• [DIRECTIONS FOR THIS TASK]:
Report every line of the records that contains the word "content".

*** PROVIDED DATA ***

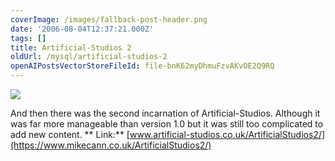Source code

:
 ```yaml
---
coverImage: /images/fallback-post-header.png
date: '2006-08-04T12:37:21.000Z'
tags: []
title: Artificial-Studios 2
oldUrl: /mysql/artificial-studios-2
openAIPostsVectorStoreFileId: file-bnK62myDhmuFzvAKvOE2Q9RQ
---
```


![](/wp-content/uploads/Image/artstu2.gif)

And then there was the second incarnation of Artificial-Studios. Although it was far more manageable than version 1.0 but it was still too complicated to add new content.
**
Link:** [www.artificial-studios.co.uk/ArtificialStudios2/](https://www.mikecann.co.uk/ArtificialStudios2/)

*** End of PROVIDED DATA ***

• [FINISHED TASK]:
![](/wp-content/uploads/Image/artstu2.gif)
And then there was the second incarnation of Artificial-Studios. Although it was far more manageable than version 1.0 but it was still too complicated to add new content.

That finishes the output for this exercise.